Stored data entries
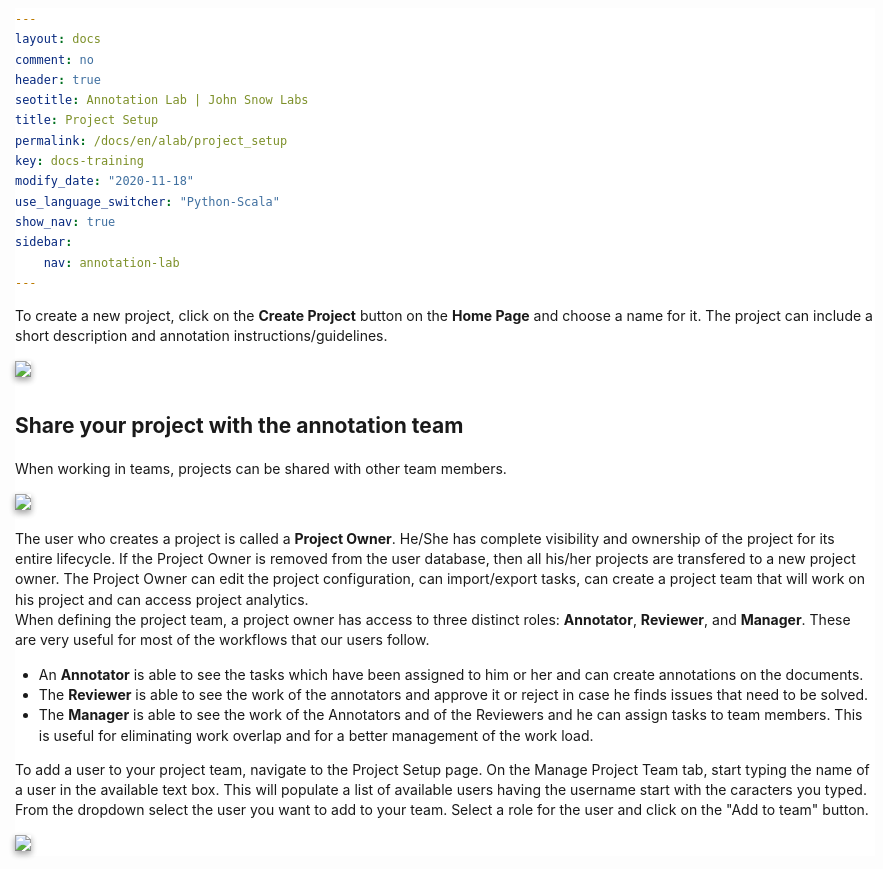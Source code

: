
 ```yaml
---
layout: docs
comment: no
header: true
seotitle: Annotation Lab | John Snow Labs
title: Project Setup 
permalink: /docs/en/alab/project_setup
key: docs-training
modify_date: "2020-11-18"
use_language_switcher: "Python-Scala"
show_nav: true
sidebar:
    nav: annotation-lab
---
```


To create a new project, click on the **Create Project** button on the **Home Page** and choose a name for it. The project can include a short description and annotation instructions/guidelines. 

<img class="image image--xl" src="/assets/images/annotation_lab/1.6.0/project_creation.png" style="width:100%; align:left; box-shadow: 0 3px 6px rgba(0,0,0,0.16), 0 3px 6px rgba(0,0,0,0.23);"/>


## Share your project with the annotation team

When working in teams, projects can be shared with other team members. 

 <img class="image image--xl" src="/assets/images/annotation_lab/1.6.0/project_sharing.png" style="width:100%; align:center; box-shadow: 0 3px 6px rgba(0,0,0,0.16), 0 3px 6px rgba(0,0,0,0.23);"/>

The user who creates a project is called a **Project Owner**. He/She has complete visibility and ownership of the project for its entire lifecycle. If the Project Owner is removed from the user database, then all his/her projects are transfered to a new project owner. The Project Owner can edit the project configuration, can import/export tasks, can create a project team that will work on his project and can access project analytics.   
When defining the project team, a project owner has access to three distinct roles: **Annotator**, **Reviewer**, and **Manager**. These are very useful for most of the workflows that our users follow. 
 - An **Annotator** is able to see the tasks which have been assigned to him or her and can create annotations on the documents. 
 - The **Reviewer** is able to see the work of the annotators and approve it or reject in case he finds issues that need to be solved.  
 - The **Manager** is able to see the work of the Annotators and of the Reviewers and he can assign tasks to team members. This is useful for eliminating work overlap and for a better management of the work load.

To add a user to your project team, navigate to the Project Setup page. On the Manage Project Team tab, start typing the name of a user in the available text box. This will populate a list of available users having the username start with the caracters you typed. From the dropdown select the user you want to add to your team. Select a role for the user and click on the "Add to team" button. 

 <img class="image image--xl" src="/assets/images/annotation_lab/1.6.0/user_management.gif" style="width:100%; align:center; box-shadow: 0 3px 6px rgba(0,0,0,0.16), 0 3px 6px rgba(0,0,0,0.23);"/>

* * *

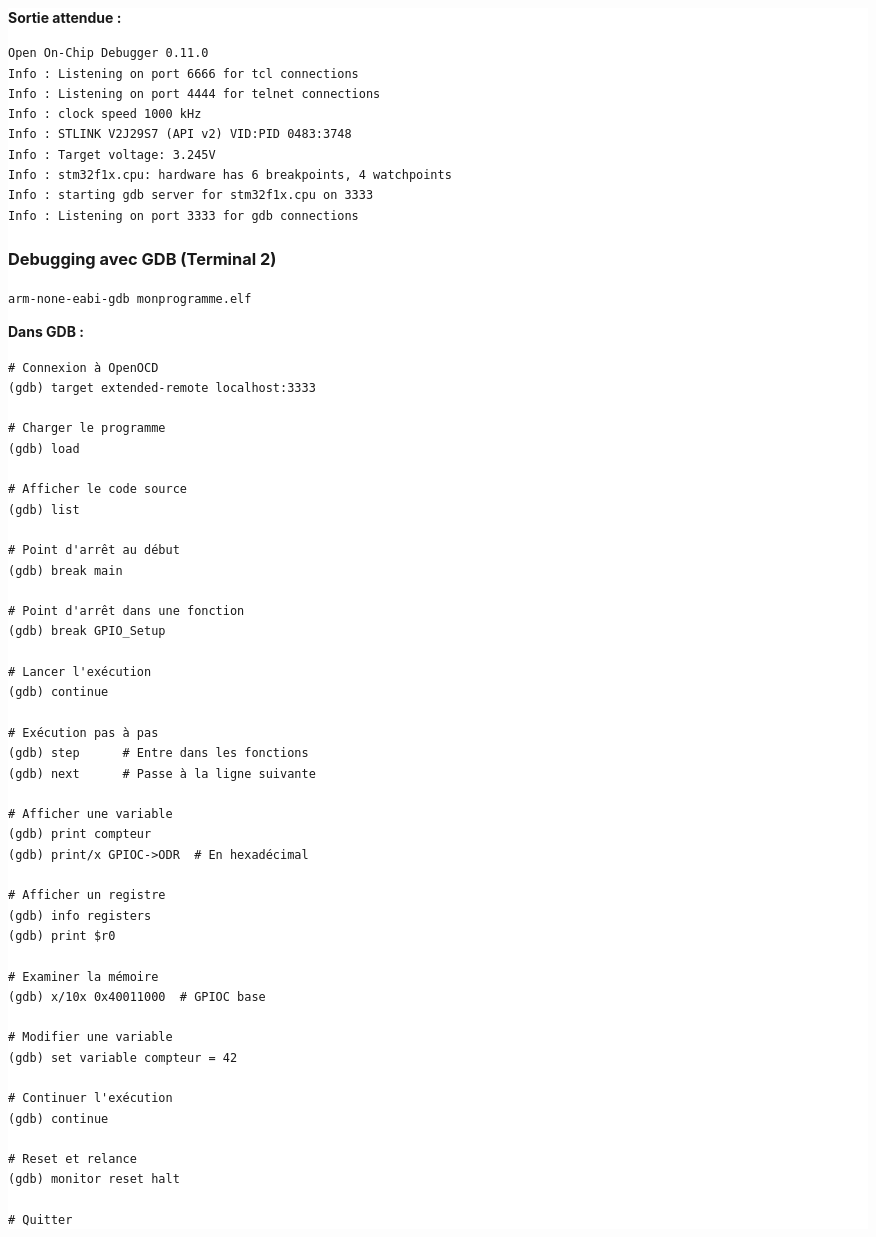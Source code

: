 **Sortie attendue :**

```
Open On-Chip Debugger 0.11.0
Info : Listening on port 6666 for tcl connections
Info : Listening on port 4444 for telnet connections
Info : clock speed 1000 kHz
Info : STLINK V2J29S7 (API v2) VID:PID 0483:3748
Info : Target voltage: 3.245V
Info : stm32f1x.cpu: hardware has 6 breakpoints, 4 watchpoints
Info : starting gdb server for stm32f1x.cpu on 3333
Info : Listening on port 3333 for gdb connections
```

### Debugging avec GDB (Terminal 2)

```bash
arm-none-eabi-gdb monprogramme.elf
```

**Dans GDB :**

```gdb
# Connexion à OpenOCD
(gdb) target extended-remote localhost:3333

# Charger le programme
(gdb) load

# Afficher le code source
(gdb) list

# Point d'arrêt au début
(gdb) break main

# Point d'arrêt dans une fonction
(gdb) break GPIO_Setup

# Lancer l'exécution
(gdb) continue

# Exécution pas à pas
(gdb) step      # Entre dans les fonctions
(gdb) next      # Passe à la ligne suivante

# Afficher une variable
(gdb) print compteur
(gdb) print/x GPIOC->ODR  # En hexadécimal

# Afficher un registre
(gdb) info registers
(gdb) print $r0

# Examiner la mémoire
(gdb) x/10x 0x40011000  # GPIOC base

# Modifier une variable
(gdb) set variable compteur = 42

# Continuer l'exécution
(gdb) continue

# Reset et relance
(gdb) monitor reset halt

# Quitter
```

DIRECTIONS FOR THIS TASK: Starting with the line above that holds "To create a" and stopping with the line that holds "- The **Manager**", reproduce each line exactly, omitting all other lines.

ANSWER SPACE:
To create a new project, click on the **Create Project** button on the **Home Page** and choose a name for it. The project can include a short description and annotation instructions/guidelines. 

<img class="image image--xl" src="/assets/images/annotation_lab/1.6.0/project_creation.png" style="width:100%; align:left; box-shadow: 0 3px 6px rgba(0,0,0,0.16), 0 3px 6px rgba(0,0,0,0.23);"/>


## Share your project with the annotation team

When working in teams, projects can be shared with other team members. 

 <img class="image image--xl" src="/assets/images/annotation_lab/1.6.0/project_sharing.png" style="width:100%; align:center; box-shadow: 0 3px 6px rgba(0,0,0,0.16), 0 3px 6px rgba(0,0,0,0.23);"/>

The user who creates a project is called a **Project Owner**. He/She has complete visibility and ownership of the project for its entire lifecycle. If the Project Owner is removed from the user database, then all his/her projects are transfered to a new project owner. The Project Owner can edit the project configuration, can import/export tasks, can create a project team that will work on his project and can access project analytics.   
When defining the project team, a project owner has access to three distinct roles: **Annotator**, **Reviewer**, and **Manager**. These are very useful for most of the workflows that our users follow. 
 - An **Annotator** is able to see the tasks which have been assigned to him or her and can create annotations on the documents. 
 - The **Reviewer** is able to see the work of the annotators and approve it or reject in case he finds issues that need to be solved.  
 - The **Manager** is able to see the work of the Annotators and of the Reviewers and he can assign tasks to team members. This is useful for eliminating work overlap and for a better management of the work load.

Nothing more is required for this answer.